Telle était la situation respective des deux armées vers le 20 décembre. Nos cantonnements s'échelonnaient, de Thorn à Varsovie, sur un espace d'environ quarante lieues. Les Prussiens de Lestocq étaient restés sur la Dreventz, en face de Thorn ; les troupes russes, renforcées par Buxhœwden et placées sous les ordres de Kamenski, avaient suspendu leur mouvement de retraite pour se retrancher dans l'angle que forment, un peu au-dessus de Varsovie, la Wkra, la Narrew et le Bug en venant confondre leurs eaux dans la -Fistule. Cette région, naturellement marécageuse par suite du voisinage de ces grands cours d'eau, était en outre détrempée par les pluies et rendue presque impraticable par la douceur exceptionnelle de la saison. Napoléon disait « qu'il avait découvert en Pologne un cinquième élément qui était la boue. » Il sentait tous les inconvénients d'une reprise d'hostilités dans de telles conditions ; il désirait, il pouvait, prendre ses quartiers d'hiver à Varsovie ; c'était pour y arriver plus facilement qu'il avait insisté sur la conclusion d'un armistice ; et bien que son offre eût été repoussée, il ne tenait qu'à lui de se maintenir dans ses positions. Mais le voisinage si rapproché d'une armée russe, même peu dangereuse pour lui, derrière ce retranchement naturel qui pénétrait comme un coin jusqu'au milieu de ses cantonnements, lui sembla bientôt une espèce d'insulte permanente qu'il ne pouvait tolérer, et il résolut de ne laisser reposer son armée qu'après avoir chassé ou dissipé les Russes.

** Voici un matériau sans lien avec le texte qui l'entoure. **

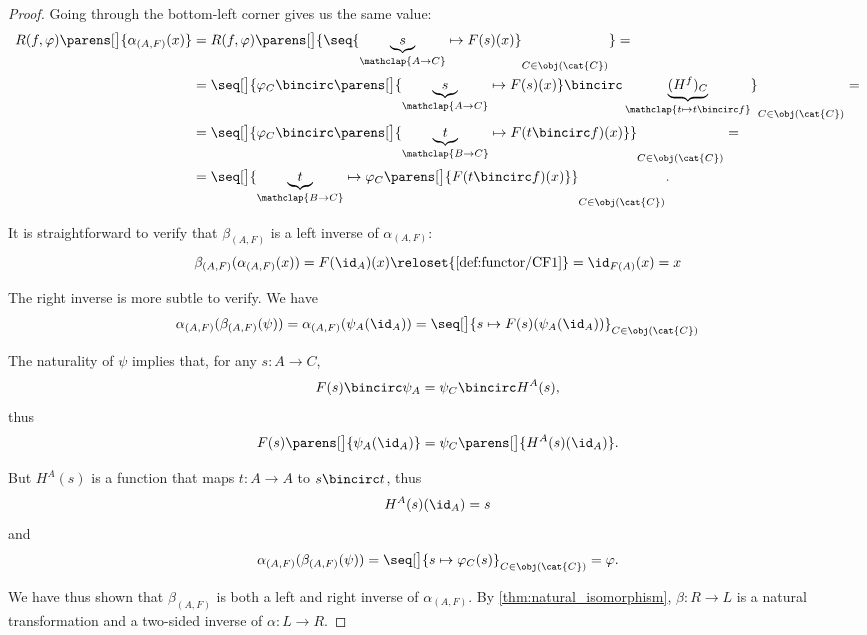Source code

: \begin{proof}
  Going through the bottom-left corner gives us the same value:
  \begin{align*}
    R(f, \varphi)\parens[\big]{ \alpha_{(A, F)}(x) }
    &=
    R(f, \varphi)\parens[\big]{ \seq{ \underbrace{s}_{\mathclap{A \to C}} \mapsto F(s)(x) }_{C \in \obj(\cat{C})} }
    = \\ &=
    \seq[\big]{ \varphi_C \bincirc \parens[\big]{ \underbrace{s}_{\mathclap{A \to C}} \mapsto F(s)(x) } \bincirc \underbrace{(H^f)_C}_{\mathclap{t \mapsto t \bincirc f}} }_{C \in \obj(\cat{C})}
    = \\ &=
    \seq[\big]{ \varphi_C \bincirc \parens[\big]{ \underbrace{t}_{\mathclap{B \to C}} \mapsto F(t \bincirc f)(x) } }_{C \in \obj(\cat{C})}
    = \\ &=
    \seq[\big]{ \underbrace{t}_{\mathclap{B \to C}} \mapsto \varphi_C\parens[\big]{ F(t \bincirc f)(x) } }_{C \in \obj(\cat{C})}.
  \end{align*}

   It is straightforward to verify that \( \beta_{(A, F)} \) is a left inverse of \( \alpha_{(A, F)} \):
  \begin{equation*}
    \beta_{(A, F)}(\alpha_{(A, F)}(x))
    =
    F(\id_A)(x)
    \reloset {\ref{def:functor/CF1}} =
    \id_{F(A)}(x)
    =
    x
  \end{equation*}

  The right inverse is more subtle to verify. We have
  \begin{equation*}
    \alpha_{(A, F)}(\beta_{(A, F)}(\psi))
    =
    \alpha_{(A, F)}(\psi_A(\id_A))
    =
    \seq[\big]{ s \mapsto F(s)(\psi_A(\id_A)) }_{C \in \obj(\cat{C})}
  \end{equation*}

  The naturality of \( \psi \) implies that, for any \( s: A \to C \),
  \begin{equation*}
    F(s) \bincirc \psi_A = \psi_C \bincirc H^A(s),
  \end{equation*}
  thus
  \begin{equation*}
    F(s)\parens[\big]{ \psi_A(\id_A) } = \psi_C\parens[\big]{ H^A(s)(\id_A) }.
  \end{equation*}

  But \( H^A(s) \) is a function that maps \( t: A \to A \) to \( s \bincirc t \), thus
  \begin{equation*}
    H^A(s)(\id_A) = s
  \end{equation*}
  and
  \begin{equation*}
    \alpha_{(A, F)}(\beta_{(A, F)}(\psi))
    =
    \seq[\big]{ s \mapsto \varphi_C(s) }_{C \in \obj(\cat{C})}
    =
    \varphi.
  \end{equation*}

  We have thus shown that \( \beta_{(A, F)} \) is both a left and right inverse of \( \alpha_{(A, F)} \). By \cref{thm:natural_isomorphism}, \( \beta: R \to L \) is a natural transformation and a two-sided inverse of \( \alpha: L \to R \).
\end{proof}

Il alla même jusqu'à se flatter de les détruire dès le début de la campagne : « Il est possible, écrivait-il à Clarke, le 18 décembre, que d'ici à huit jours il y ait une affaire qui finisse la campagne.»

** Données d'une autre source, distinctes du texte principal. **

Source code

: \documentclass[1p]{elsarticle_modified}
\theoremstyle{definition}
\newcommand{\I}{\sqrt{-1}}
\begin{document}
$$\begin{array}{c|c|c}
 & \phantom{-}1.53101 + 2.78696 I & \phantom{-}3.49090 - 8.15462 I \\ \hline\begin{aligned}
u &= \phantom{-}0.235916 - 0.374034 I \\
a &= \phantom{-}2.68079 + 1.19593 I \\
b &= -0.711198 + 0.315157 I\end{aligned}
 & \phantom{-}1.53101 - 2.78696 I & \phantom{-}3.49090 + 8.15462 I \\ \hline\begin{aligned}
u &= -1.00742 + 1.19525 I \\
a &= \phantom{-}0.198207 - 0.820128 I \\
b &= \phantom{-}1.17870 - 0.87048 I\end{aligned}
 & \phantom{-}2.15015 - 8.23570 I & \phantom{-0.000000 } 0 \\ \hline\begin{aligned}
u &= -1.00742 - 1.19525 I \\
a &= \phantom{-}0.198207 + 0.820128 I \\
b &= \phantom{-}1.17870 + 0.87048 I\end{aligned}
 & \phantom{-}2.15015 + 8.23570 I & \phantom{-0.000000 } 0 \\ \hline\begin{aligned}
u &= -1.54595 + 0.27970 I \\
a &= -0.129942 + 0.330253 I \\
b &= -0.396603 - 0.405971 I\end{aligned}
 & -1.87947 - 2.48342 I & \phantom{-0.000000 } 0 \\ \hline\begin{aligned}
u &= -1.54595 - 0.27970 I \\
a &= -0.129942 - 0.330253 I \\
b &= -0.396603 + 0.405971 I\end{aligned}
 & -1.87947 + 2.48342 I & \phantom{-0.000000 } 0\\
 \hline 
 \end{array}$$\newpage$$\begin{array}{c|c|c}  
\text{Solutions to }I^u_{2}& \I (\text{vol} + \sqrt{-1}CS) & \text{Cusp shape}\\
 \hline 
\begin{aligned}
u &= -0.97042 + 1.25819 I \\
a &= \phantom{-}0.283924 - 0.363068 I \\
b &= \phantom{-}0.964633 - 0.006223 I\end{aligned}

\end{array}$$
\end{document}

Pour parvenir à ce but, il fait construire un pont sur la Narew, au-dessous du point où cette rivière se réunit à la Wkra. Arrivé de nuit à Varsovie, le 20 décembre, afin de se dérober aux ovations des Polonais, il vient en personne surveiller ces apprêts. Lorsqu'ils sont terminés, tous ses corps d'armées reçoivent simultanément l'ordre de se porter en avant contre les postes disséminés de l'armée prusso-russe. Pendant qu'il va franchir la Narew pour attaquer l'ennemi de front avec sa garde, ses réserves, les corps de Davout et de Lannes, ses lieutenants Augereau et Soult se portant au-delà de la Wkra, manœuvreront sur le flanc des Russes pour les tourner, et Ney, appuyé par Bernadotte, rejettera les Prussiens vers le Nord, en même temps qu'il menacera la ligne de retraite de leurs alliés. Dans la nuit du 22 au 23 décembre, l'Empereur quitta Varsovie ; à neuf heures du matin, il franchit la Narew, et le soir de la même journée il fit jeter un pont de bateaux sur la Wkra, entre Okunin et Pomichowo, sous le feu de l'ennemi. Trompés par de fausses démonstrations, les Russes ne réussirent pas à empêcher le passage ; ils furent immédiatement assaillis dans leur position de Czarnowo. La nuit était venue et ne suspendit pas le combat : on se battit au clair de lune. Les Russes furent délogés après une vigoureuse résistance qui leur coûta deux mille hommes ; ils se retirèrent sur Nasielks où ils furent battus de nouveau le lendemain. Une seule de leurs divisions avait pris part à ces deux affaires, et déjà. la situation de leur armée se trouvait compromise. Augereau avait passé la Wkra à Kolozomb à la suite d'un brillant combat, il marchait vers Nowemiasto sur le flanc des Russes, Soult s'avançait parallèlement à la hauteur de Sochoczyn, Bernadotte et Ney, partis de Thorn, se dirigeaient vers Biezun et Soldau.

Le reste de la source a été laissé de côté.